Inch-Size Single Crystals of Lead-Free Chiral Perovskites with Bulk Photovoltaic Effect for Stable Self-Driven X-Ray Detection

Lead halide perovskites have made great advance in direct X-ray detection, however the presence of toxic lead and the requirement of high working voltages severely limit their applicability and operational stability. Thus, exploring “green” lead-free hybrid perovskites capable of detecting X-rays at zero bias is crucial but remains toughly challenging. Here, utilizing chiral R / S -1-phenylpropylamine ( R / S -PPA) cations, a pair of 0D chiral-polar perovskites, ( R / S -PPA) 2 BiI 5 ( 1 R / 1 S ) are constructed. Their intrinsic spontaneous electric polarization induces a large bulk photovoltage of 0.63 V, which acts as a driving force to separate and transport photogenerated carriers, thus endowing them with the capability of self-driven detection.

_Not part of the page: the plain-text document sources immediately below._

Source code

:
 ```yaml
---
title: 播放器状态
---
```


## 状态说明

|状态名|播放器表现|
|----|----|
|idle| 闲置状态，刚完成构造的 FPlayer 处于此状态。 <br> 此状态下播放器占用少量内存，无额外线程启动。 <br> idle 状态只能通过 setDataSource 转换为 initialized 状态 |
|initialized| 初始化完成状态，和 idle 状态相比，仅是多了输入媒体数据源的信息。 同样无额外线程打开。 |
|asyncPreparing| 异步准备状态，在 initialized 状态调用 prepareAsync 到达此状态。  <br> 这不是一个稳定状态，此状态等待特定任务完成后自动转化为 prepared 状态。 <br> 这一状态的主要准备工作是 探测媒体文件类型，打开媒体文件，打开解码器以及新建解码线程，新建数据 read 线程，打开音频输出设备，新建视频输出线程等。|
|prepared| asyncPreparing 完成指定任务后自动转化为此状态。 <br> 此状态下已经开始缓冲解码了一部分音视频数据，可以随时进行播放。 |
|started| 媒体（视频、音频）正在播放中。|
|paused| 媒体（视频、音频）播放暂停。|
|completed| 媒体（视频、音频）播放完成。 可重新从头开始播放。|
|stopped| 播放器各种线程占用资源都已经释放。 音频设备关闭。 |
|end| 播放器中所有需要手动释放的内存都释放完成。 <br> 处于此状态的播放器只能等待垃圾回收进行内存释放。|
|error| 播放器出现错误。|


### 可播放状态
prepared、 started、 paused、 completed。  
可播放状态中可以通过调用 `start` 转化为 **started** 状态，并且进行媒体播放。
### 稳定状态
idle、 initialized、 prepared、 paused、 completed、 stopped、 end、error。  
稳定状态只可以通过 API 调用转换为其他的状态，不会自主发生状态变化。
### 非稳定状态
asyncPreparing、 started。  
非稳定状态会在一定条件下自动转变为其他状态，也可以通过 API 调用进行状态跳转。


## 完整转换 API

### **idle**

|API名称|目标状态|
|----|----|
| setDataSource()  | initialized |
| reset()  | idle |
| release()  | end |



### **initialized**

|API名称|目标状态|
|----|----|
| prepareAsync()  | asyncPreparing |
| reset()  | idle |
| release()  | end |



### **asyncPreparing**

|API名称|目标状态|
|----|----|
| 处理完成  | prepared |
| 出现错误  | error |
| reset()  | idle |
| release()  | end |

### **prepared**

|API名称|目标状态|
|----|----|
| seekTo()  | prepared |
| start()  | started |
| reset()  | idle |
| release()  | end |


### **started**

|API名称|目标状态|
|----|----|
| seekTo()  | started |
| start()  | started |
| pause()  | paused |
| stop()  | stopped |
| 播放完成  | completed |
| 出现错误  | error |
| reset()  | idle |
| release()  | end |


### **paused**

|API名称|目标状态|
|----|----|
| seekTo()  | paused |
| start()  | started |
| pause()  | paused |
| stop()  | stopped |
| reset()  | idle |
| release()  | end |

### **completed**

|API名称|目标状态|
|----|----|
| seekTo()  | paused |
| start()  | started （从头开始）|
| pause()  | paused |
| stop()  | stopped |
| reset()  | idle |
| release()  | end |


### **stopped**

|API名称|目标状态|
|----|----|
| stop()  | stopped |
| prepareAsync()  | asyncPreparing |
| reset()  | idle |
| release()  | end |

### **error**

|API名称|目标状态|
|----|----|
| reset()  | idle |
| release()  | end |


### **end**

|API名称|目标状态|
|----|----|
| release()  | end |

Consequently, self-driven X-ray detectors with a low detection limit of 270 nGy s −1 are successfully constructed based on high-quality, inch-sized single crystals of 1 R . Notably, they show suppressed baseline drift under the self-driven mode, exhibiting superior operational stability. This study realizes self-driven X-ray detection in a single-phase lead-free hybrid perovskite by exploiting the intrinsic bulk photovoltaic effect, which sheds light on future explorations of lead-free hybrid perovskites toward “green” self-driven radiation detectors with high performance.